Over the past 60 years or so, advances in technology have significantly transformed the construction and functionality of measurement sensors in industry.
If one looks at industrial temperature sensors, thermocouples and resistance temperature detectors (RTDs), for instance, there has been virtually no change in physical attributes and the only real advances have been in the production of clamp-on temperature sensors, which are not intrusive and have no requirement for a thermowell, which in some cases can be an interference in the flow pattern. The head-mounted temperature converters, however, have become smart and can accommodate two different sensors either for verification or for primary-unit-failure occurrences.
In the industrial measurement of level, however, we have seen significant advances particularly in the use of radar and laser technologies.
In the case of the radar, where the frequency of the wave determines the angle or spread of the beam—the first industrial units used beam frequencies from 6 GHz to 10 GHz—we see the latest 80 GHz units, due to the extremely narrow beam, are capable of measuring even down a pipe of small dimensions. Radar is an affordable way in which one can standardize level measurements in any factory as the technology is unaffected by dust, smoke or steam. It is also more efficient and displays higher accuracies than other similar technologes. This is due to the fact that radar is not affected by the changes in medium temperature—air, for instance.
Radar has always been viewed as expensive technology, but in the past decade we have seen vast improvement in pricing vs. other technologies. When one considers the spare-parts requirement for a range of level devices compared to a single compartment in the stores’ racks and easier and simpler implementation for the technicians, then radar ticks all the boxes.
In the case of lasers, their ultra- high-precision accuracy and stability makes them an ideal method for critical applications.
When it comes to flow measurement, a higher rate of research and development (R&D) is spent in this than on any other industrial measurement. We have seen major changes here with the original magnetic flowmeter having advanced from a four-wire dc device to a single-pair, dual-frequency unit that displays higher accuracies at both low and high flowrates.
Clamp-on ultrasonic flowmeters have also advanced with the latest technology and display far higher accuracies than were previously accomplished.
Lasers are now also available for the measurement of velocities, flow, in open-channel applications. This is achieved through the application of non-contact laser Doppler velocimetry (LDV) technology.
In terms of pressure measurement, the technology has advanced from capacitance differential-pressure (DP) transmitter working-principle cells to the very latest solid-state piezoresistive devices which produce amazingly higher accuracies and show almost zero drift in terms of calibration over many years. Digital pressure gauges, with or without wireless transmission, have become the norm, and the increase in accuracy over the older generation of Bourdon tube gauges is remarkable.
When it comes to analytical measurements and the sensing thereof, the determination of excess oxygen in a boiler stack, for instance, has progressed from the zirconia probes, which operate at a temperature of 700 °C and require fairly frequent calibration, to the application of tuned laser diode technology, whereby any gas exiting the boiler stack, such as oxygen, carbon dioxide and many others, each having its own distinctive frequency for identification, can be measured; these devices display parts-per-billion (ppb) accuracies, and currently research is underway to produce mutifrequency devices, capable of detecting and measuring many different gases at the same time.

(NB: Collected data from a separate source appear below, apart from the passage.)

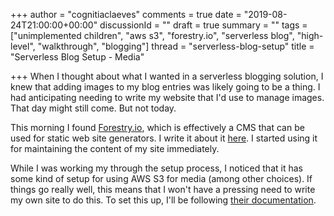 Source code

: +++
author = "cognitiaclaeves"
comments = true
date = "2019-08-24T21:00:00+00:00"
discussionId = ""
draft = true
summary = ""
tags = ["unimplemented children", "aws s3", "forestry.io", "serverless blog", "high-level", "walkthrough", "blogging"]
thread = "serverless-blog-setup"
title = "Serverless Blog Setup - Media"

+++
When I thought about what I wanted in a serverless blogging solution, I knew that adding images to my blog entries was likely going to be a thing. I had anticipating needing to write my website that I'd use to manage images. That day might still come. But not today.

This morning I found [Forestry.io](https://forestry.io), which is effectively a CMS that can be used for static web site generators. I write it about it [here](unimplemented "unimplemented"). I started using it for maintaining the content of my site immediately.

While I was working my through the setup process, I noticed that it has some kind of setup for using AWS S3 for media (among other choices). If things go really well, this means that I won't have a pressing need to write my own site to do this. To set this up, I'll be following [their documentation](). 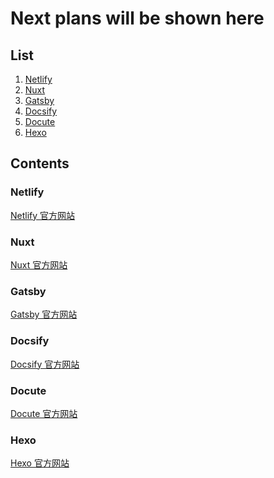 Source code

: # Next plans will be shown here

## List

1. [Netlify](#netlify)
2. [Nuxt](#nuxt)
3. [Gatsby](#gatsby)
4. [Docsify](#docsify)
5. [Docute](#docute)
6. [Hexo](#hexo)

## Contents

<a name="netlify" id="netlify">

### Netlify

[Netlify 官方网站](https://www.netlify.com/)

<a name="nuxt" id="nuxt">

### Nuxt

[Nuxt 官方网站](https://nuxtjs.org/)

<a name="gatsby" id="gatsby">

### Gatsby

[Gatsby 官方网站](https://www.gatsbyjs.org/)

<a name="docsify" id="docsify">

### Docsify

[Docsify 官方网站](https://docsify.js.org/#/)

<a name="docute" id="docute">

### Docute

[Docute 官方网站](https://docute.org/)

<a name="hexo" id="hexo">

### Hexo

[Hexo 官方网站](https://hexo.io/)
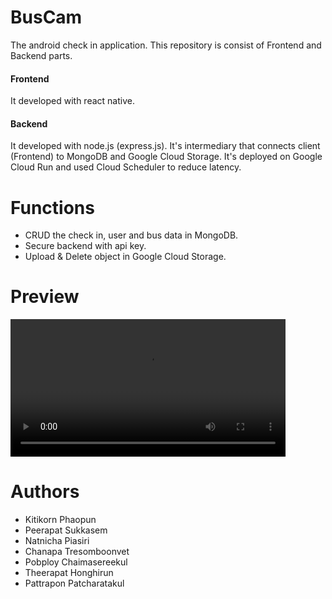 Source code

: # BusCam
The android check in application. This repository is consist of Frontend and Backend parts.
#### Frontend ####
 It developed with react native.
#### Backend ####
 It developed with node.js (express.js). It's intermediary that connects client (Frontend) to MongoDB and Google Cloud Storage. It's deployed on Google Cloud Run and used Cloud Scheduler to reduce latency.

# Functions
  * CRUD the check in, user and bus data in MongoDB.
  * Secure backend with api key.
  * Upload & Delete object in Google Cloud Storage.

# Preview
 <video height="220rem">
  <source src="https://github.com/SlickleZ/buscam/blob/main/video_preview.mp4?raw=true" type="video/mp4">
 </video>

# Authors
  * Kitikorn Phaopun
  * Peerapat Sukkasem
  * Natnicha Piasiri
  * Chanapa Tresomboonvet
  * Pobploy Chaimasereekul
  * Theerapat Honghirun
  * Pattrapon Patcharatakul
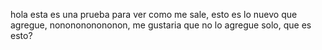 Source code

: hola esta es una prueba para ver como me sale, esto es lo nuevo que agregue, nononononononon, me gustaria que no lo agregue solo, que es esto? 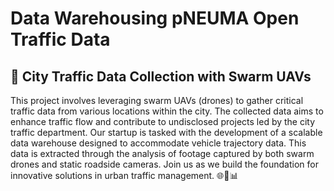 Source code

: # Data Warehousing pNEUMA Open Traffic Data
## 🚁 City Traffic Data Collection with Swarm UAVs

This project involves leveraging swarm UAVs (drones) to gather critical traffic data from various locations within the city. The collected data aims to enhance traffic flow and contribute to undisclosed projects led by the city traffic department. Our startup is tasked with the development of a scalable data warehouse designed to accommodate vehicle trajectory data. This data is extracted through the analysis of footage captured by both swarm drones and static roadside cameras. Join us as we build the foundation for innovative solutions in urban traffic management. 🌐🚗📊
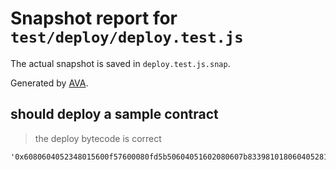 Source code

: # Snapshot report for `test/deploy/deploy.test.js`

The actual snapshot is saved in `deploy.test.js.snap`.

Generated by [AVA](https://ava.li).

## should deploy a sample contract

> the deploy bytecode is correct

    '0x6080604052348015600f57600080fd5b50604051602080607b83398101806040528101908080519060200190929190505050806000819055505060358060466000396000f3006080604052600080fd00a165627a7a723058201ce94d3e26f88856f75379414685482f1a13c4d8afc0d8d167c6f69e8de1417f0029000000000000000000000000000000000000000000000000000000000000000b'
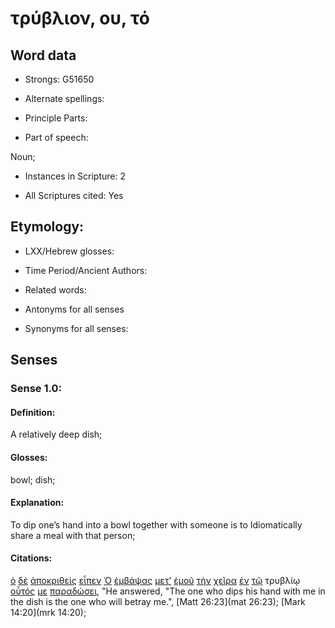 # τρύβλιον, ου, τό

<!-- Status: S2=NeedsReview -->
<!-- Lexica used for edits: BDAG, FFM, LN, A-S -->

## Word data

* Strongs: G51650

* Alternate spellings:

* Principle Parts: 

* Part of speech: 

Noun;

* Instances in Scripture: 2

* All Scriptures cited: Yes

## Etymology: 

* LXX/Hebrew glosses: 

* Time Period/Ancient Authors: 

* Related words: 

* Antonyms for all senses

* Synonyms for all senses: 

## Senses 

### Sense 1.0:

#### Definition: 

A relatively deep dish;

#### Glosses:

bowl; dish; 

#### Explanation:

To dip one’s hand into a bowl together with someone is to Idiomatically share a meal with that person;

#### Citations:

[ὁ](../G35880/01.md) [δὲ](../G11610/01.md) [ἀποκριθεὶς](../G06110/01.md) [εἶπεν](../G30040/01.md) [Ὁ](../G35880/01.md) [ἐμβάψας](../G16860/01.md) [μετ’](../G33260/01.md) [ἐμοῦ](../G14730/01.md) [τὴν](../G35880/01.md) [χεῖρα](../G54950/01.md) [ἐν](../G17220/01.md) [τῷ](../G35880/01.md) τρυβλίῳ [οὗτός](../G37780/01.md) [με](../G14730/01.md) [παραδώσει](../G38600/01.md), 
"He answered, "The one who dips his hand with me in the dish is the one who will betray me.", 
[Matt 26:23](mat 26:23);  [Mark 14:20](mrk 14:20);
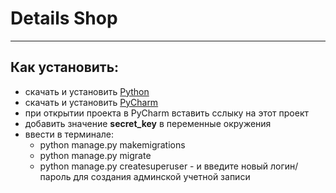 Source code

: # Details Shop

----
## Как установить:

- скачать и установить [Python](https://www.python.org/downloads/)
- скачать и установить [PyCharm](https://www.jetbrains.com/ru-ru/pycharm/download/#section=windows)
- при открытии проекта в PyCharm вставить сслыку на этот проект
- добавить значение **secret_key** в переменные окружения 
- ввести в терминале:
  - python manage.py makemigrations
  - python manage.py migrate
  - python manage.py createsuperuser - и введите новый логин/пароль для создания админской учетной записи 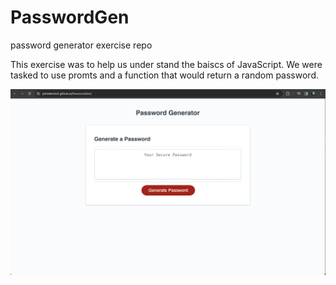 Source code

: # PasswordGen
password generator exercise repo

This exercise was to help us under stand the baiscs of JavaScript.
We were tasked to use promts and a function that would return a random password.



![alt text](./passwordGensite.png) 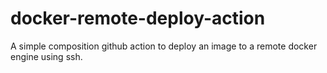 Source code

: # docker-remote-deploy-action

A simple composition github action to deploy an image to a remote docker engine using ssh.
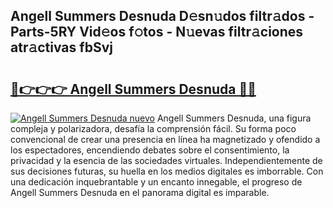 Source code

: ## Angell Summers Desnuda D𝚎sn𝚞dos filtr𝚊dos - Parts-5RY Vid𝚎os f𝚘tos - N𝚞evas filtr𝚊ciones atr𝚊ctivas fbSvj

# <h2><a href="http://mb6ho2g.tromn.icu/?c=Angell+Summers+Desnuda">🔗👉👉👉 Angell Summers Desnuda 🔗🔗</a></h2>

[![Angell Summers Desnuda nuevo](https://i.imgur.com/pEAQMta.gif)](http://mb6ho2g.tromn.icu/?c=Angell+Summers+Desnuda)
Angell Summers Desnuda, una figura compleja y polarizadora, desafía la comprensión fácil. Su forma poco convencional de crear una presencia en línea ha magnetizado y ofendido a los espectadores, encendiendo debates sobre el consentimiento, la privacidad y la esencia de las sociedades virtuales. Independientemente de sus decisiones futuras, su huella en los medios digitales es imborrable. Con una dedicación inquebrantable y un encanto innegable, el progreso de Angell Summers Desnuda en el panorama digital es imparable.

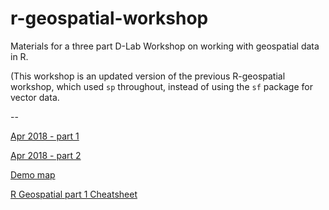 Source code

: # r-geospatial-workshop

Materials for a three part D-Lab Workshop on working with geospatial data in R.

(This workshop is an updated version of the previous R-geospatial workshop,
which used `sp` throughout, instead of using the `sf` package for vector data.

--

[Apr 2018 - part 1](https://dlab-geo.github.io/r-geospatial-workshop/r-geospatial-workshop-pt1-tutorial.html)

[Apr 2018 - part 2](https://dlab-geo.github.io/r-geospatial-workshop/r-geospatial-workshop-pt2-tutorial.html)

[Demo map](https://dlab-geo.github.io/r-geospatial-workshop/sf_properties.html)

[R Geospatial part 1 Cheatsheet](https://dlab-geo.github.io/r-geospatial-workshop/r-geospatial-cheatsheet.html)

Laser technology is also employed in the oil-and-gas industry in the form of a ground-based laser remote sensing system, such as light detection and ranging (LiDAR) that has been developed for continuous and real-time monitoring of atmospheric emissions from an oil refinery located hundreds of meters from the instrument. This overcomes the difficulties encountered in monitoring gases emitted from a stack high in the air.
By using lasers mounted at different angles to the stack, 360° circumferential, the system is able to perform 3D scanning and profiling around the emission point. The method can be used in real-time monitoring of industrial aerosol emissions and in the control of industrial processes. This is the fine-tuning element in reducing stack losses in the refinery, resulting in the generation of higher revenue.
Even in the realm of pH measurement, the latest electrodes are basically “smart” and capable of being buffered and then stored for immediate installation when necessary. This is a massive step, in light of all the requirements previously necessary when changing an industrial pH sensor in the field.
Finally, imagine accepting a job as instrument engineer at a factory in the late 1960s to find that the level indicator in the mixed-juice tank was a wooden pole, vertically floating in a pipe and painted with red and white stripes; depending on the number protruding from the top of the tank, the process operator, located within line of sight, would open and close a large handwheel-operated valve accordingly to maintain some degree of level control.
When I installed a flange-mounted level transmitter on the tank, with controller and control valve with I/P converter, everyone said I was crazy and that it would never work. Well, it’s still working there today in the very factory that I spent 13 years automating virtually every department.